In [1]:
from collections import Counter
from itertools import combinations
import random
import numpy as np
import pandas as pd
import tensorflow
from tensorflow.keras.layers import Concatenate, Dense, Dot, Dropout, Embedding, Input, Reshape
from tensorflow.keras.models import Model
from tensorflow.keras.callbacks import Callback, ModelCheckpoint

from sklearn.metrics import mean_squared_error
from sklearn.preprocessing import StandardScaler

# Setting random seeds to replicate results easily
random.seed(0)
np.random.seed(0)
tensorflow.random.set_seed(0)

# Root Mean Squared Error (RMSE)
In this tutorial, RMSE is used to evaluate the performance of a model. A model that reports lower RMSE indicates that it is a better model and vice versa.

In [2]:
def rmse(pred, actual):
    '''
    params:
        pred <np.array>: an array containing all predicted ratings
        actual <np.array>: an array containing all ground truth ratings

    return:
        a scalar whose value is the rmse
    '''
    # Ignore ratings with value zero.
    pred = pred[actual.nonzero()].flatten()
    actual = actual[actual.nonzero()].flatten()
    return np.sqrt(mean_squared_error(pred, actual))

# Wide and Deep Learning (WDL) Model Implementation
The Wide and Deep Learning Model can be divided into two parts, the "wide" part and the "deep" part.

**The wide component** is a generalized linear model that takes in the raw input features and the cross-product transformation of categorical features, which enables it to **learn the co-occurrence patterns of items or features**.
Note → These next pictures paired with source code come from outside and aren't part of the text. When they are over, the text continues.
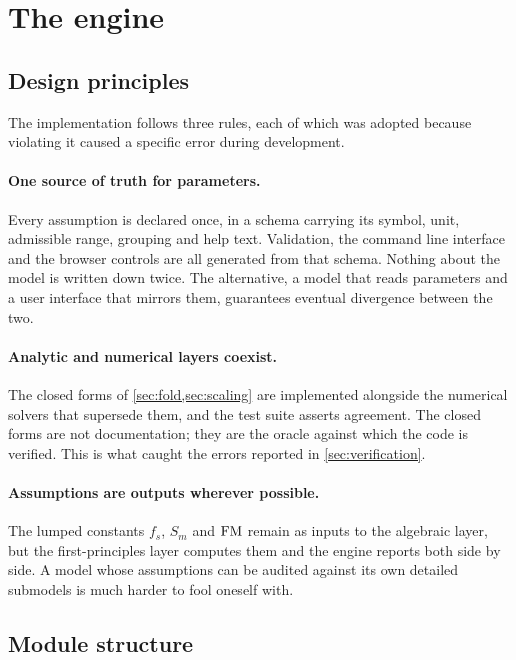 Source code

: ﻿\section{The engine}
\label{sec:engine}

\subsection{Design principles}

The implementation follows three rules, each of which was adopted because
violating it caused a specific error during development.

\paragraph{One source of truth for parameters.} Every assumption is declared
once, in a schema carrying its symbol, unit, admissible range, grouping and
help text. Validation, the command line interface and the browser controls are
all generated from that schema. Nothing about the model is written down twice.
The alternative, a model that reads parameters and a user interface that
mirrors them, guarantees eventual divergence between the two.

\paragraph{Analytic and numerical layers coexist.} The closed forms of
\cref{sec:fold,sec:scaling} are implemented alongside the numerical solvers
that supersede them, and the test suite asserts agreement. The closed forms are
not documentation; they are the oracle against which the code is verified. This
is what caught the errors reported in \cref{sec:verification}.

\paragraph{Assumptions are outputs wherever possible.} The lumped constants
$f_s$, $S_m$ and $\FM$ remain as inputs to the algebraic layer, but the
first-principles layer computes them and the engine reports both side by side.
A model whose assumptions can be audited against its own detailed submodels is
much harder to fool oneself with.

\subsection{Module structure}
**The deep component** is a Feed-forward Neural Network (FNN) which takes in both continuous and categorical features as input. Specifically, the normalized values of continuous features are concatenated with the low-dimensional dense embedding vectors converted from categorical features. This concatenated vector is then fed into the FNN during each foward pass. This mechanism tends to **increase the diversity of recommendations**.

In [3]:
def build_wdl_model(len_continuous, deep_vocab_lens, len_wide, embed_size):
    '''
    params:
        len_continuous: number of continuous features
        deep_vocab_lens: an array of integers where deep_vocab_lens[i] represents the number of unique values of (i+1)-th deep categorical feature
        len_wide: number of wide features
        embed_size: dimension of the embedding vectors of deep categorical features

    return:
        a keras Model object for the constructed wdl model 
    '''
    # A list containing all input layers
    input_list = []
    
    # Input layer for continuous features
    continuous_input = Input(shape=(len_continuous,), dtype='float32', name='continuous_input')
    input_list.append(continuous_input)

    # Get embeddings for all deep categorical features
    emb_list = []
    for vocab_size in deep_vocab_lens:
        _input = Input(shape=(1,), dtype='int32')
        input_list.append(_input)
        _emb = Embedding(output_dim=embed_size, input_dim=vocab_size, input_length=1)(_input)
        _emb = Reshape((embed_size,))(_emb)
        emb_list.append(_emb)

    # Create input layer for deep component by concatenating the embeddings and continuous features' input layer
    deep_input = Concatenate()(emb_list + [continuous_input])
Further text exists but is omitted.